Betty Crocker is a marketer’s chef – she has a highly structured, methodical, planned process. Rachael Ray is a seller’s chef – she is gregarious, unstructured and has an improvisational cooking style. Both produce excellent results.

There is a recipe to selling—it involves lots of planning and preparation. However, the most successful salespeople improvise all the time; because, we have to. Things rarely ever go as planned; ingredients are missing. The temperature is not quite right; you don’t always have the right tools. Demos fail; people don’t show up. Planes are late; conference calls fail.

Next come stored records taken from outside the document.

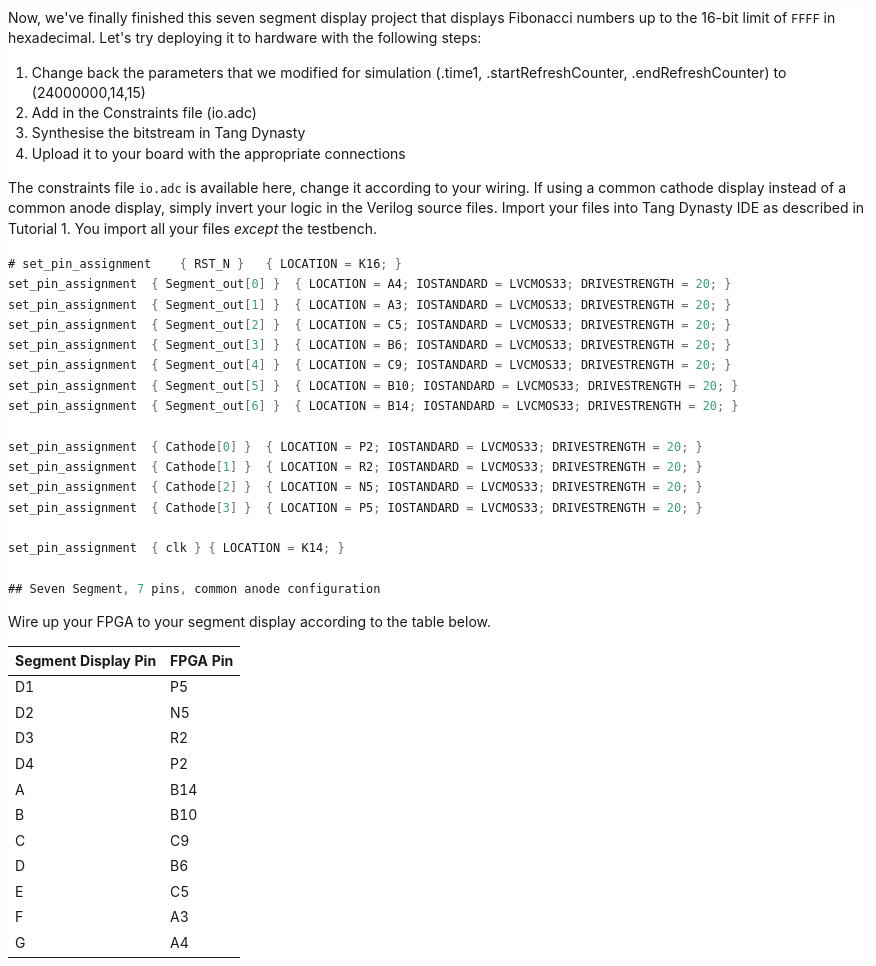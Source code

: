 Now, we've finally finished this seven segment display project that displays Fibonacci numbers up to the 16-bit limit of `FFFF` in hexadecimal. Let's try deploying it to hardware with the following steps:

1. Change back the parameters that we modified for simulation (.time1, .startRefreshCounter, .endRefreshCounter) to (24000000,14,15)
2. Add in the Constraints file (io.adc)
3. Synthesise the bitstream in Tang Dynasty
4. Upload it to your board with the appropriate connections

The constraints file `io.adc` is available here, change it according to your wiring. If using a common cathode display instead of a common anode display, simply invert your logic in the Verilog source files. Import your files into Tang Dynasty IDE as described in Tutorial 1. You import all your files *except* the testbench. 

```verilog
# set_pin_assignment	{ RST_N }	{ LOCATION = K16; }
set_pin_assignment	{ Segment_out[0] }	{ LOCATION = A4; IOSTANDARD = LVCMOS33; DRIVESTRENGTH = 20; }
set_pin_assignment	{ Segment_out[1] }	{ LOCATION = A3; IOSTANDARD = LVCMOS33; DRIVESTRENGTH = 20; }
set_pin_assignment	{ Segment_out[2] }	{ LOCATION = C5; IOSTANDARD = LVCMOS33; DRIVESTRENGTH = 20; }
set_pin_assignment	{ Segment_out[3] }	{ LOCATION = B6; IOSTANDARD = LVCMOS33; DRIVESTRENGTH = 20; }
set_pin_assignment	{ Segment_out[4] }	{ LOCATION = C9; IOSTANDARD = LVCMOS33; DRIVESTRENGTH = 20; }
set_pin_assignment	{ Segment_out[5] }	{ LOCATION = B10; IOSTANDARD = LVCMOS33; DRIVESTRENGTH = 20; }
set_pin_assignment	{ Segment_out[6] }	{ LOCATION = B14; IOSTANDARD = LVCMOS33; DRIVESTRENGTH = 20; }

set_pin_assignment	{ Cathode[0] }	{ LOCATION = P2; IOSTANDARD = LVCMOS33; DRIVESTRENGTH = 20; }
set_pin_assignment	{ Cathode[1] }	{ LOCATION = R2; IOSTANDARD = LVCMOS33; DRIVESTRENGTH = 20; }
set_pin_assignment	{ Cathode[2] }	{ LOCATION = N5; IOSTANDARD = LVCMOS33; DRIVESTRENGTH = 20; }
set_pin_assignment	{ Cathode[3] }	{ LOCATION = P5; IOSTANDARD = LVCMOS33; DRIVESTRENGTH = 20; }

set_pin_assignment	{ clk }	{ LOCATION = K14; }

## Seven Segment, 7 pins, common anode configuration
```

Wire up your FPGA to your segment display according to the table below.

| Segment Display Pin | FPGA Pin |
| ------------------- | -------- |
|        D1           |    P5    |
|        D2           |    N5    |
|        D3           |    R2    |
|        D4           |    P2    |
|         A           |    B14   |
|         B           |    B10   |
|         C           |    C9    |
|         D           |    B6    |
|         E           |    C5    |
|         F           |    A3    |
|         G           |    A4    |
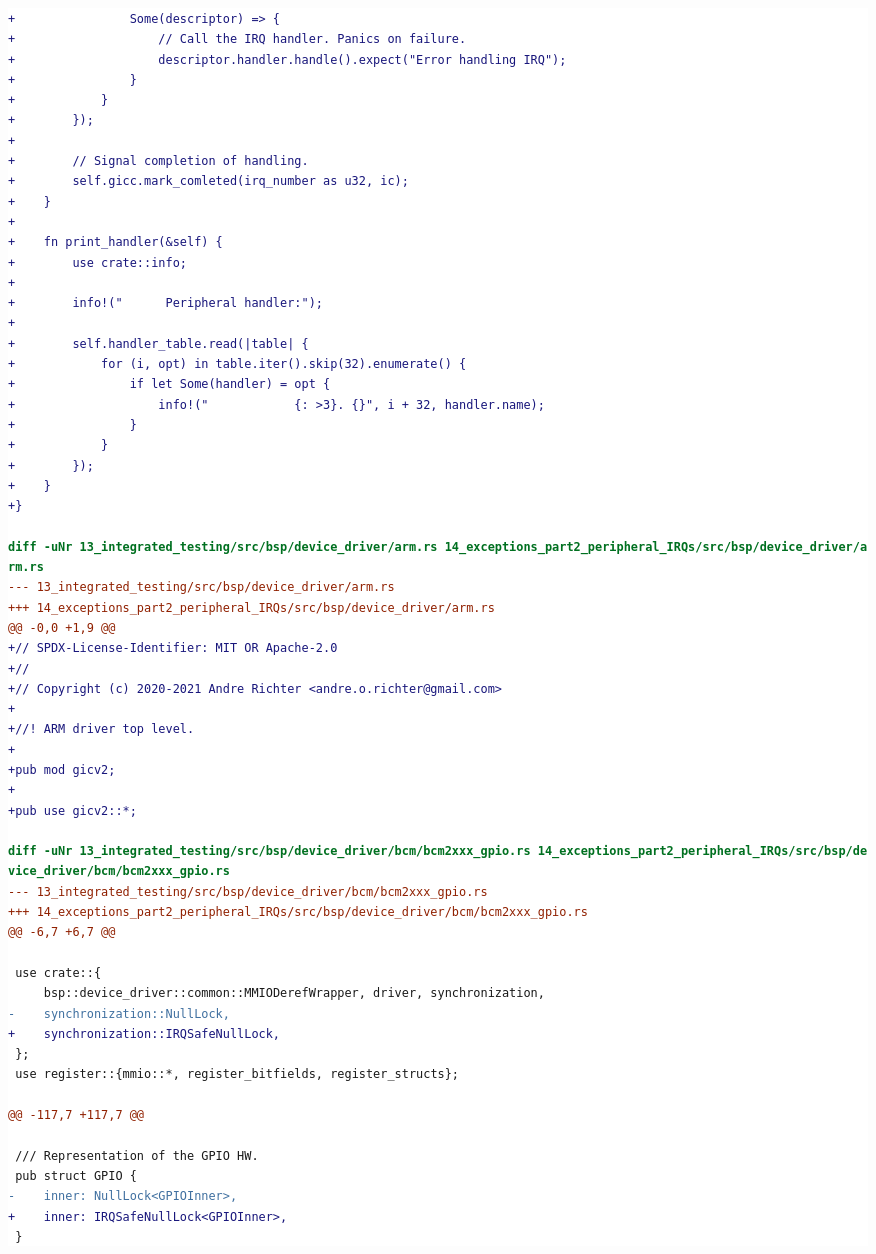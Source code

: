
 ```diff
+                Some(descriptor) => {
+                    // Call the IRQ handler. Panics on failure.
+                    descriptor.handler.handle().expect("Error handling IRQ");
+                }
+            }
+        });
+
+        // Signal completion of handling.
+        self.gicc.mark_comleted(irq_number as u32, ic);
+    }
+
+    fn print_handler(&self) {
+        use crate::info;
+
+        info!("      Peripheral handler:");
+
+        self.handler_table.read(|table| {
+            for (i, opt) in table.iter().skip(32).enumerate() {
+                if let Some(handler) = opt {
+                    info!("            {: >3}. {}", i + 32, handler.name);
+                }
+            }
+        });
+    }
+}

diff -uNr 13_integrated_testing/src/bsp/device_driver/arm.rs 14_exceptions_part2_peripheral_IRQs/src/bsp/device_driver/arm.rs
--- 13_integrated_testing/src/bsp/device_driver/arm.rs
+++ 14_exceptions_part2_peripheral_IRQs/src/bsp/device_driver/arm.rs
@@ -0,0 +1,9 @@
+// SPDX-License-Identifier: MIT OR Apache-2.0
+//
+// Copyright (c) 2020-2021 Andre Richter <andre.o.richter@gmail.com>
+
+//! ARM driver top level.
+
+pub mod gicv2;
+
+pub use gicv2::*;

diff -uNr 13_integrated_testing/src/bsp/device_driver/bcm/bcm2xxx_gpio.rs 14_exceptions_part2_peripheral_IRQs/src/bsp/device_driver/bcm/bcm2xxx_gpio.rs
--- 13_integrated_testing/src/bsp/device_driver/bcm/bcm2xxx_gpio.rs
+++ 14_exceptions_part2_peripheral_IRQs/src/bsp/device_driver/bcm/bcm2xxx_gpio.rs
@@ -6,7 +6,7 @@

 use crate::{
     bsp::device_driver::common::MMIODerefWrapper, driver, synchronization,
-    synchronization::NullLock,
+    synchronization::IRQSafeNullLock,
 };
 use register::{mmio::*, register_bitfields, register_structs};

@@ -117,7 +117,7 @@

 /// Representation of the GPIO HW.
 pub struct GPIO {
-    inner: NullLock<GPIOInner>,
+    inner: IRQSafeNullLock<GPIOInner>,
 }

```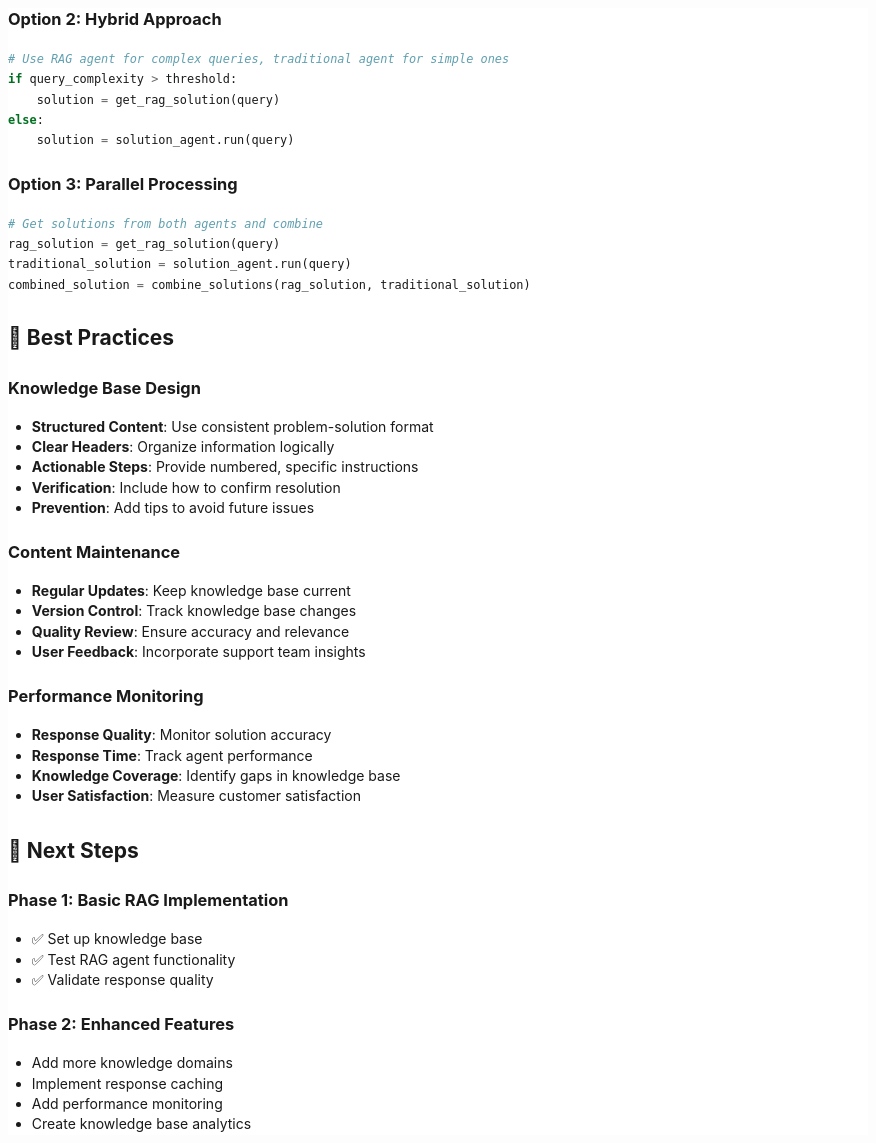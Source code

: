 ### **Option 2: Hybrid Approach**
```python
# Use RAG agent for complex queries, traditional agent for simple ones
if query_complexity > threshold:
    solution = get_rag_solution(query)
else:
    solution = solution_agent.run(query)
```

### **Option 3: Parallel Processing**
```python
# Get solutions from both agents and combine
rag_solution = get_rag_solution(query)
traditional_solution = solution_agent.run(query)
combined_solution = combine_solutions(rag_solution, traditional_solution)
```

## 🎯 **Best Practices**

### **Knowledge Base Design**
- **Structured Content**: Use consistent problem-solution format
- **Clear Headers**: Organize information logically
- **Actionable Steps**: Provide numbered, specific instructions
- **Verification**: Include how to confirm resolution
- **Prevention**: Add tips to avoid future issues

### **Content Maintenance**
- **Regular Updates**: Keep knowledge base current
- **Version Control**: Track knowledge base changes
- **Quality Review**: Ensure accuracy and relevance
- **User Feedback**: Incorporate support team insights

### **Performance Monitoring**
- **Response Quality**: Monitor solution accuracy
- **Response Time**: Track agent performance
- **Knowledge Coverage**: Identify gaps in knowledge base
- **User Satisfaction**: Measure customer satisfaction

## 🚀 **Next Steps**

### **Phase 1: Basic RAG Implementation**
- ✅ Set up knowledge base
- ✅ Test RAG agent functionality
- ✅ Validate response quality

### **Phase 2: Enhanced Features**
- Add more knowledge domains
- Implement response caching
- Add performance monitoring
- Create knowledge base analytics
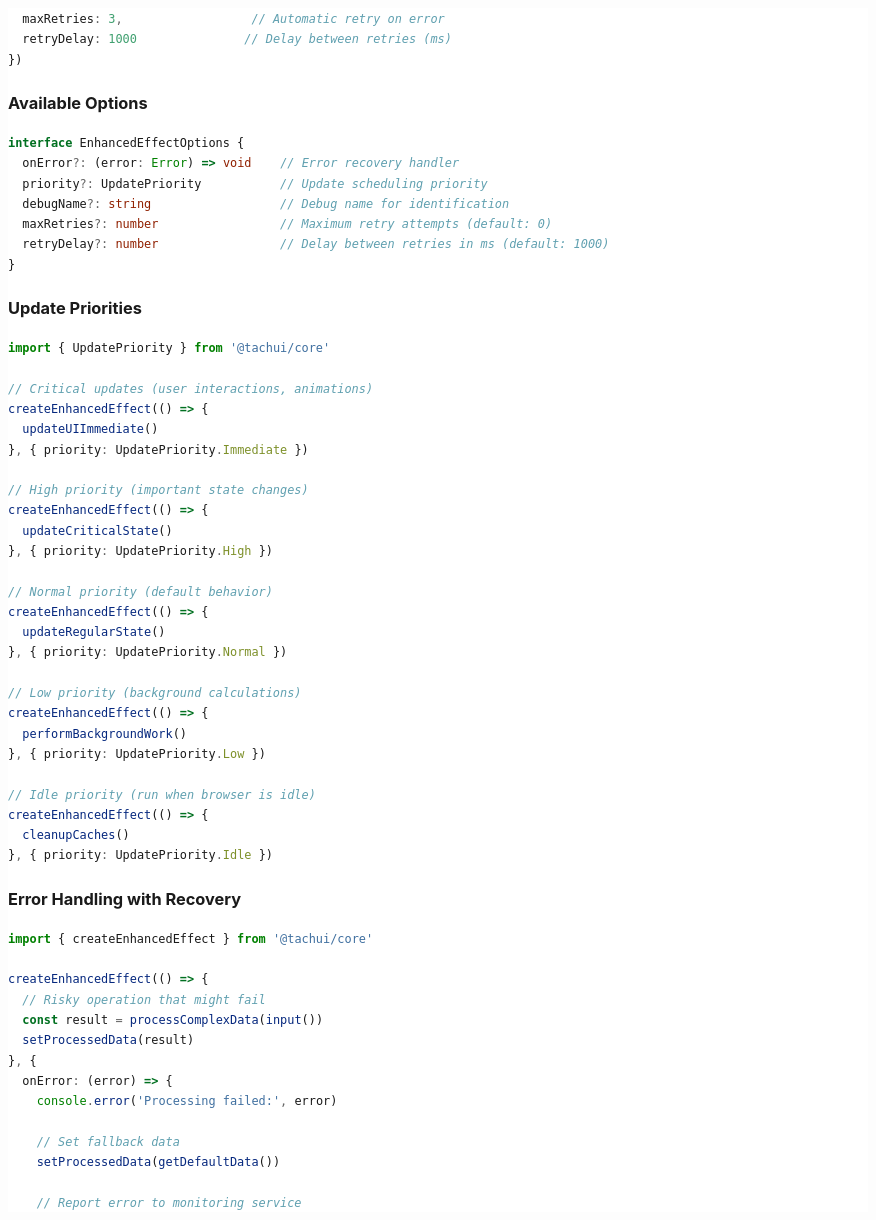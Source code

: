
 ```typescript
  maxRetries: 3,                  // Automatic retry on error
  retryDelay: 1000               // Delay between retries (ms)
})
```

### Available Options

```typescript
interface EnhancedEffectOptions {
  onError?: (error: Error) => void    // Error recovery handler
  priority?: UpdatePriority           // Update scheduling priority
  debugName?: string                  // Debug name for identification
  maxRetries?: number                 // Maximum retry attempts (default: 0)
  retryDelay?: number                 // Delay between retries in ms (default: 1000)
}
```

### Update Priorities

```typescript
import { UpdatePriority } from '@tachui/core'

// Critical updates (user interactions, animations)
createEnhancedEffect(() => {
  updateUIImmediate()
}, { priority: UpdatePriority.Immediate })

// High priority (important state changes)
createEnhancedEffect(() => {
  updateCriticalState()
}, { priority: UpdatePriority.High })

// Normal priority (default behavior)
createEnhancedEffect(() => {
  updateRegularState()
}, { priority: UpdatePriority.Normal })

// Low priority (background calculations)
createEnhancedEffect(() => {
  performBackgroundWork()
}, { priority: UpdatePriority.Low })

// Idle priority (run when browser is idle)
createEnhancedEffect(() => {
  cleanupCaches()
}, { priority: UpdatePriority.Idle })
```

### Error Handling with Recovery

```typescript
import { createEnhancedEffect } from '@tachui/core'

createEnhancedEffect(() => {
  // Risky operation that might fail
  const result = processComplexData(input())
  setProcessedData(result)
}, {
  onError: (error) => {
    console.error('Processing failed:', error)
    
    // Set fallback data
    setProcessedData(getDefaultData())
    
    // Report error to monitoring service
```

I remember winning a deal for the strangest of reasons. We were scheduled to give a presentation to a HUGE customer (multi-million dollar infrastructure sale). Seven of us flew in for the meeting. We arrived at the conference room with the CIO, only to discover the room was too bright for the projection of our fabulous presentation because there were no window shades and it was brilliantly sunny. We all removed our suit coats and draped them over the windows to darken the room. We won the deal. The CIO chose us because she saw us adapt to the circumstances and overcome—this was more important to her than our 700 features and/or our price. This was never covered in any seven step training process; but, IT IS how life goes.

The moral of the story: next time you cook, pick a recipe without first planning all of the ingredients. Start cooking and when you require something you don’t have—adapt and see what happens. Trust me, you won’t go hungry.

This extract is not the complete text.